- _EXERCISE AIM_:
Every record below should be written out exactly; pictures stay out.
Segment Start: RECORD EXCERPTS
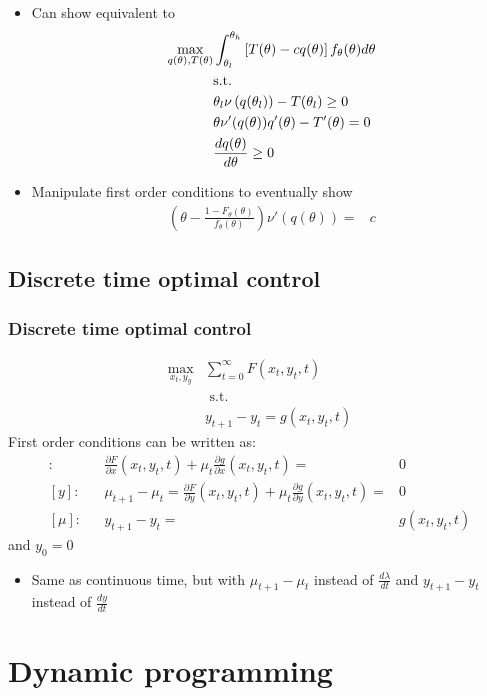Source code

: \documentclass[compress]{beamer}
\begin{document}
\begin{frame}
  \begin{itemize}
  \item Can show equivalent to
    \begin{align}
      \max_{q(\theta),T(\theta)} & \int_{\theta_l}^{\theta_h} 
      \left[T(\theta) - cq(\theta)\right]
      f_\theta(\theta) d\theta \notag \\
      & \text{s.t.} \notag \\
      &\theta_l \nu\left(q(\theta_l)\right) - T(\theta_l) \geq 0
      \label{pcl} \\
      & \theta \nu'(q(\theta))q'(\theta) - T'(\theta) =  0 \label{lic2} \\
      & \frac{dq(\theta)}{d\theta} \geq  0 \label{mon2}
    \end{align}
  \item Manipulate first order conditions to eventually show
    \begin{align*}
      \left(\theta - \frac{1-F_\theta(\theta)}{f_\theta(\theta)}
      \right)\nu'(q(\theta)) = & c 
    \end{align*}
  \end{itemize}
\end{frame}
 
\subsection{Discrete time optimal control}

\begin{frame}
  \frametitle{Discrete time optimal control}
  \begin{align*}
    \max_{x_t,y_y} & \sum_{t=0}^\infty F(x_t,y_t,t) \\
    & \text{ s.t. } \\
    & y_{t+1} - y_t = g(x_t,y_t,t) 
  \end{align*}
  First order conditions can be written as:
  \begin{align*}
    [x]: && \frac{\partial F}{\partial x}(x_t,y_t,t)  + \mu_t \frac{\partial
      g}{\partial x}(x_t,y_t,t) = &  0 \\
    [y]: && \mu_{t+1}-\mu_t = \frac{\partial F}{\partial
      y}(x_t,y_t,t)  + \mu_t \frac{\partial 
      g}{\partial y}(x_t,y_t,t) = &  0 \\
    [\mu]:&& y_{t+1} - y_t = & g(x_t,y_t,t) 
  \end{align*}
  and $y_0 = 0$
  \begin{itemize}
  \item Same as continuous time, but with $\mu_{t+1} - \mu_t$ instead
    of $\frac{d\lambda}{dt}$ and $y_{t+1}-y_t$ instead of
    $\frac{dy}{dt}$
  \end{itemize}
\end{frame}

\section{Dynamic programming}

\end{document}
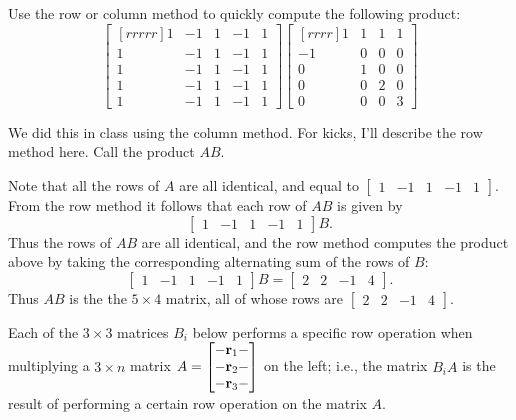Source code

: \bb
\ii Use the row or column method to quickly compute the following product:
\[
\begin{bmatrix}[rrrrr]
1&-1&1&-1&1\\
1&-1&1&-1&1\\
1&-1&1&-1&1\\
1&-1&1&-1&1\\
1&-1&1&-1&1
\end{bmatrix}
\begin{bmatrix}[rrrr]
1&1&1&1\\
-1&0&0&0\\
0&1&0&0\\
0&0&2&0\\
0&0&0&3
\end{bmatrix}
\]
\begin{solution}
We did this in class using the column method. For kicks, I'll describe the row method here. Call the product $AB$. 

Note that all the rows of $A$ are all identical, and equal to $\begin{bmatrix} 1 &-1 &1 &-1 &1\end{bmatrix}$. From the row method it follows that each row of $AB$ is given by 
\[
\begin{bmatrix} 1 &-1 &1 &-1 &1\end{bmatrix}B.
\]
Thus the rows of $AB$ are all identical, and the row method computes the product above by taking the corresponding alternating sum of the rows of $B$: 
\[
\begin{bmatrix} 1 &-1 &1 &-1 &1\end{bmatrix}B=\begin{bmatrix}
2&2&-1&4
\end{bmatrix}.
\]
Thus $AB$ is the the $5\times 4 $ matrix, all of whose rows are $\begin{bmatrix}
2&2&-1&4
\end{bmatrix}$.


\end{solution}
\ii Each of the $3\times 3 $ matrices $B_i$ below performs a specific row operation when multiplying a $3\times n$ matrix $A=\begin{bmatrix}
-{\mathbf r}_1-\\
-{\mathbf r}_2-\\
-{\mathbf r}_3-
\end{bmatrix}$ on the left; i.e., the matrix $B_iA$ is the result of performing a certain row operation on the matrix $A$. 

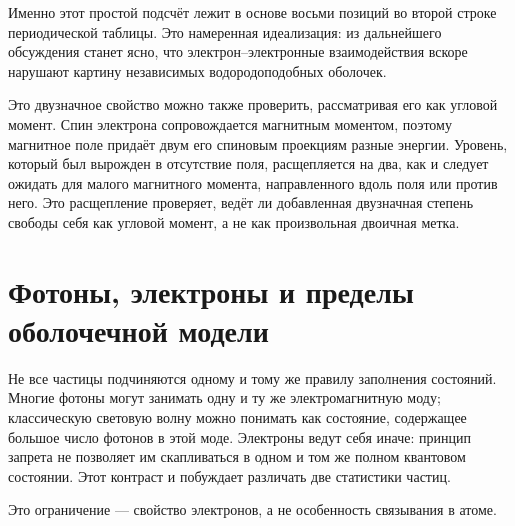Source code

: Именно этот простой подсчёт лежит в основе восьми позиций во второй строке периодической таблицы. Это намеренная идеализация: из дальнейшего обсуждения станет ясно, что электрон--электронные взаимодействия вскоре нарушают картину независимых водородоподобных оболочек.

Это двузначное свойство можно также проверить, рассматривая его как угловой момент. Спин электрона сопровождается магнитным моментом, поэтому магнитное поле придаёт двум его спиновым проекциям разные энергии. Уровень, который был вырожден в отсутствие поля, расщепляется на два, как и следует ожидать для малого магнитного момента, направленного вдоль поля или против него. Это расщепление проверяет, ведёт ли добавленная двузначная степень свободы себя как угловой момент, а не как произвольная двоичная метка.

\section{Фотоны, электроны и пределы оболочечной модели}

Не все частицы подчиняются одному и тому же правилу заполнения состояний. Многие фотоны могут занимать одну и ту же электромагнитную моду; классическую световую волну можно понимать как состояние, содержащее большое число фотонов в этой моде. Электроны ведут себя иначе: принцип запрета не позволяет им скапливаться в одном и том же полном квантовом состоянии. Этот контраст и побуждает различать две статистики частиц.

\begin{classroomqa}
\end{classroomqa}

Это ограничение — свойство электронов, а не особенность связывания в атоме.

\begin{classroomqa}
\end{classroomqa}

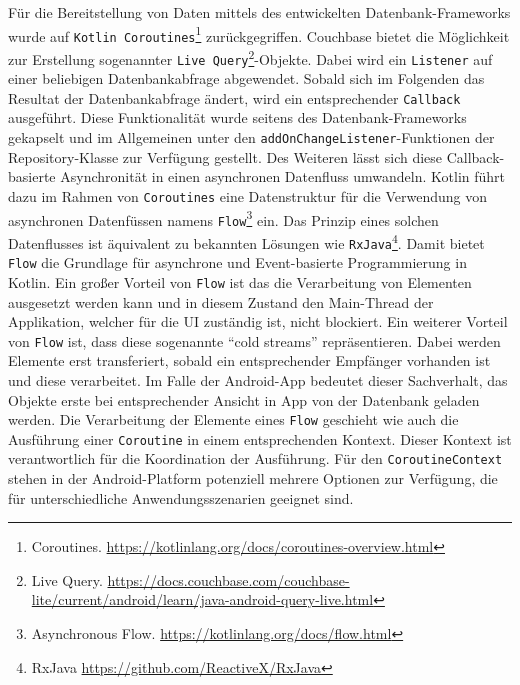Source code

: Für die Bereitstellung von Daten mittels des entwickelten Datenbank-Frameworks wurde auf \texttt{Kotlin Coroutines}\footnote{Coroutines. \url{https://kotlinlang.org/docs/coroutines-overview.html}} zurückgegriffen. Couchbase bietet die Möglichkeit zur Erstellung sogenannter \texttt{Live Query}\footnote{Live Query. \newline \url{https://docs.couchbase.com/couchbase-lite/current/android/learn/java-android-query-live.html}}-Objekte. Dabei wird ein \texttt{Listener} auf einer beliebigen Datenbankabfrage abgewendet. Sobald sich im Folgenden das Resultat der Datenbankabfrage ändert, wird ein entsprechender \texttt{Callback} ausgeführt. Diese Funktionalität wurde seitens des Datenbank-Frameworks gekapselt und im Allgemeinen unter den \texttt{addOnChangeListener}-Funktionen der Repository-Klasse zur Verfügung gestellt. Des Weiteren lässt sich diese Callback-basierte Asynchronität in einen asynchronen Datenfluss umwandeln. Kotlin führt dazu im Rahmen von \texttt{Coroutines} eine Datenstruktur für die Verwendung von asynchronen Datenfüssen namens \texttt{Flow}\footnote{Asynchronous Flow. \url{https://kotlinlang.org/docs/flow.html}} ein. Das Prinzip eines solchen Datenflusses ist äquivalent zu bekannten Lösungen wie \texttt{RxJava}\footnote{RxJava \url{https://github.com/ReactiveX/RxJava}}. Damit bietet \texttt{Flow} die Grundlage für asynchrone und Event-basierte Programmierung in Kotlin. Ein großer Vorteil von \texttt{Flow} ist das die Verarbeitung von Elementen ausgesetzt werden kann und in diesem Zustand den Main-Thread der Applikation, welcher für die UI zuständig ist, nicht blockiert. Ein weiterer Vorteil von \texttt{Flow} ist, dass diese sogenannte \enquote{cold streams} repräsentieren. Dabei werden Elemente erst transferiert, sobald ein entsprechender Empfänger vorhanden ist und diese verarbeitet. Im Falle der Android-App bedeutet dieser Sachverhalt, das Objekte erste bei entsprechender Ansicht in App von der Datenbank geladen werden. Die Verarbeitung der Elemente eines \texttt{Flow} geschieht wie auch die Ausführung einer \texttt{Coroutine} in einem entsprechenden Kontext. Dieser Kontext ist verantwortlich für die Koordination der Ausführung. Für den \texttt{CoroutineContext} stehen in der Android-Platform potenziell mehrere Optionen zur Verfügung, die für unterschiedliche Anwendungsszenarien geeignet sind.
Segment End: RECORD EXCERPTS
- _SOLUTION_:
Source code

: \documentclass[compress]{beamer}
\begin{document}
\begin{frame}
  \begin{itemize}
  \item Can show equivalent to
    \begin{align}
      \max_{q(\theta),T(\theta)} & \int_{\theta_l}^{\theta_h} 
      \left[T(\theta) - cq(\theta)\right]
      f_\theta(\theta) d\theta \notag \\
      & \text{s.t.} \notag \\
      &\theta_l \nu\left(q(\theta_l)\right) - T(\theta_l) \geq 0
      \label{pcl} \\
      & \theta \nu'(q(\theta))q'(\theta) - T'(\theta) =  0 \label{lic2} \\
      & \frac{dq(\theta)}{d\theta} \geq  0 \label{mon2}
    \end{align}
  \item Manipulate first order conditions to eventually show
    \begin{align*}
      \left(\theta - \frac{1-F_\theta(\theta)}{f_\theta(\theta)}
      \right)\nu'(q(\theta)) = & c 
    \end{align*}
  \end{itemize}
\end{frame}
 
\subsection{Discrete time optimal control}

\begin{frame}
  \frametitle{Discrete time optimal control}
  \begin{align*}
    \max_{x_t,y_y} & \sum_{t=0}^\infty F(x_t,y_t,t) \\
    & \text{ s.t. } \\
    & y_{t+1} - y_t = g(x_t,y_t,t) 
  \end{align*}
  First order conditions can be written as:
  \begin{align*}
    [x]: && \frac{\partial F}{\partial x}(x_t,y_t,t)  + \mu_t \frac{\partial
      g}{\partial x}(x_t,y_t,t) = &  0 \\
    [y]: && \mu_{t+1}-\mu_t = \frac{\partial F}{\partial
      y}(x_t,y_t,t)  + \mu_t \frac{\partial 
      g}{\partial y}(x_t,y_t,t) = &  0 \\
    [\mu]:&& y_{t+1} - y_t = & g(x_t,y_t,t) 
  \end{align*}
  and $y_0 = 0$
  \begin{itemize}
  \item Same as continuous time, but with $\mu_{t+1} - \mu_t$ instead
    of $\frac{d\lambda}{dt}$ and $y_{t+1}-y_t$ instead of
    $\frac{dy}{dt}$
  \end{itemize}
\end{frame}

\section{Dynamic programming}

\end{document}
Source code

: \bb
\ii Use the row or column method to quickly compute the following product:
\[
\begin{bmatrix}[rrrrr]
1&-1&1&-1&1\\
1&-1&1&-1&1\\
1&-1&1&-1&1\\
1&-1&1&-1&1\\
1&-1&1&-1&1
\end{bmatrix}
\begin{bmatrix}[rrrr]
1&1&1&1\\
-1&0&0&0\\
0&1&0&0\\
0&0&2&0\\
0&0&0&3
\end{bmatrix}
\]
\begin{solution}
We did this in class using the column method. For kicks, I'll describe the row method here. Call the product $AB$. 

Note that all the rows of $A$ are all identical, and equal to $\begin{bmatrix} 1 &-1 &1 &-1 &1\end{bmatrix}$. From the row method it follows that each row of $AB$ is given by 
\[
\begin{bmatrix} 1 &-1 &1 &-1 &1\end{bmatrix}B.
\]
Thus the rows of $AB$ are all identical, and the row method computes the product above by taking the corresponding alternating sum of the rows of $B$: 
\[
\begin{bmatrix} 1 &-1 &1 &-1 &1\end{bmatrix}B=\begin{bmatrix}
2&2&-1&4
\end{bmatrix}.
\]
Thus $AB$ is the the $5\times 4 $ matrix, all of whose rows are $\begin{bmatrix}
2&2&-1&4
\end{bmatrix}$.


\end{solution}
\ii Each of the $3\times 3 $ matrices $B_i$ below performs a specific row operation when multiplying a $3\times n$ matrix $A=\begin{bmatrix}
-{\mathbf r}_1-\\
-{\mathbf r}_2-\\
-{\mathbf r}_3-
\end{bmatrix}$ on the left; i.e., the matrix $B_iA$ is the result of performing a certain row operation on the matrix $A$. 

Source code

: Именно этот простой подсчёт лежит в основе восьми позиций во второй строке периодической таблицы. Это намеренная идеализация: из дальнейшего обсуждения станет ясно, что электрон--электронные взаимодействия вскоре нарушают картину независимых водородоподобных оболочек.

Это двузначное свойство можно также проверить, рассматривая его как угловой момент. Спин электрона сопровождается магнитным моментом, поэтому магнитное поле придаёт двум его спиновым проекциям разные энергии. Уровень, который был вырожден в отсутствие поля, расщепляется на два, как и следует ожидать для малого магнитного момента, направленного вдоль поля или против него. Это расщепление проверяет, ведёт ли добавленная двузначная степень свободы себя как угловой момент, а не как произвольная двоичная метка.

\section{Фотоны, электроны и пределы оболочечной модели}

Не все частицы подчиняются одному и тому же правилу заполнения состояний. Многие фотоны могут занимать одну и ту же электромагнитную моду; классическую световую волну можно понимать как состояние, содержащее большое число фотонов в этой моде. Электроны ведут себя иначе: принцип запрета не позволяет им скапливаться в одном и том же полном квантовом состоянии. Этот контраст и побуждает различать две статистики частиц.

\begin{classroomqa}
\end{classroomqa}

Это ограничение — свойство электронов, а не особенность связывания в атоме.

\begin{classroomqa}
\end{classroomqa}

Source code

: Für die Bereitstellung von Daten mittels des entwickelten Datenbank-Frameworks wurde auf \texttt{Kotlin Coroutines}\footnote{Coroutines. \url{https://kotlinlang.org/docs/coroutines-overview.html}} zurückgegriffen. Couchbase bietet die Möglichkeit zur Erstellung sogenannter \texttt{Live Query}\footnote{Live Query. \newline \url{https://docs.couchbase.com/couchbase-lite/current/android/learn/java-android-query-live.html}}-Objekte. Dabei wird ein \texttt{Listener} auf einer beliebigen Datenbankabfrage abgewendet. Sobald sich im Folgenden das Resultat der Datenbankabfrage ändert, wird ein entsprechender \texttt{Callback} ausgeführt. Diese Funktionalität wurde seitens des Datenbank-Frameworks gekapselt und im Allgemeinen unter den \texttt{addOnChangeListener}-Funktionen der Repository-Klasse zur Verfügung gestellt. Des Weiteren lässt sich diese Callback-basierte Asynchronität in einen asynchronen Datenfluss umwandeln. Kotlin führt dazu im Rahmen von \texttt{Coroutines} eine Datenstruktur für die Verwendung von asynchronen Datenfüssen namens \texttt{Flow}\footnote{Asynchronous Flow. \url{https://kotlinlang.org/docs/flow.html}} ein. Das Prinzip eines solchen Datenflusses ist äquivalent zu bekannten Lösungen wie \texttt{RxJava}\footnote{RxJava \url{https://github.com/ReactiveX/RxJava}}. Damit bietet \texttt{Flow} die Grundlage für asynchrone und Event-basierte Programmierung in Kotlin. Ein großer Vorteil von \texttt{Flow} ist das die Verarbeitung von Elementen ausgesetzt werden kann und in diesem Zustand den Main-Thread der Applikation, welcher für die UI zuständig ist, nicht blockiert. Ein weiterer Vorteil von \texttt{Flow} ist, dass diese sogenannte \enquote{cold streams} repräsentieren. Dabei werden Elemente erst transferiert, sobald ein entsprechender Empfänger vorhanden ist und diese verarbeitet. Im Falle der Android-App bedeutet dieser Sachverhalt, das Objekte erste bei entsprechender Ansicht in App von der Datenbank geladen werden. Die Verarbeitung der Elemente eines \texttt{Flow} geschieht wie auch die Ausführung einer \texttt{Coroutine} in einem entsprechenden Kontext. Dieser Kontext ist verantwortlich für die Koordination der Ausführung. Für den \texttt{CoroutineContext} stehen in der Android-Platform potenziell mehrere Optionen zur Verfügung, die für unterschiedliche Anwendungsszenarien geeignet sind.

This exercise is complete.